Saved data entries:

--------------------------------------------------

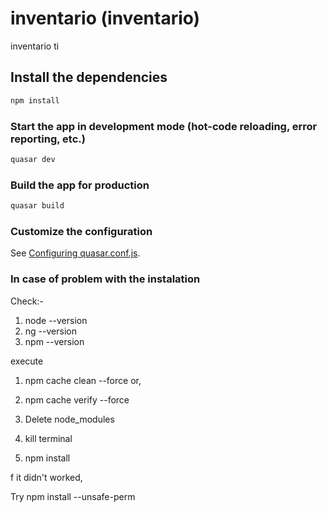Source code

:# inventario (inventario)

inventario ti

## Install the dependencies
```bash
npm install
```

### Start the app in development mode (hot-code reloading, error reporting, etc.)
```bash
quasar dev
```


### Build the app for production
```bash
quasar build
```

### Customize the configuration
See [Configuring quasar.conf.js](https://quasar.dev/quasar-cli/quasar-conf-js).


### In case of problem with the instalation
Check:-
1) node --version
2) ng --version
3) npm --version

execute
1) npm cache clean --force
or,
1) npm cache verify --force

2) Delete node_modules
3) kill terminal
4) npm install

f it didn't worked,

Try npm install --unsafe-perm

--------------------------------------------------

THE TASK:
Output an exact copy of the lines from the one holding "1) node --version" to the last line of the data, inclusive, and nothing beyond that range.

ANSWER SECTION:
1) node --version
2) ng --version
3) npm --version

execute
1) npm cache clean --force
or,
1) npm cache verify --force

2) Delete node_modules
3) kill terminal
4) npm install

f it didn't worked,

Try npm install --unsafe-perm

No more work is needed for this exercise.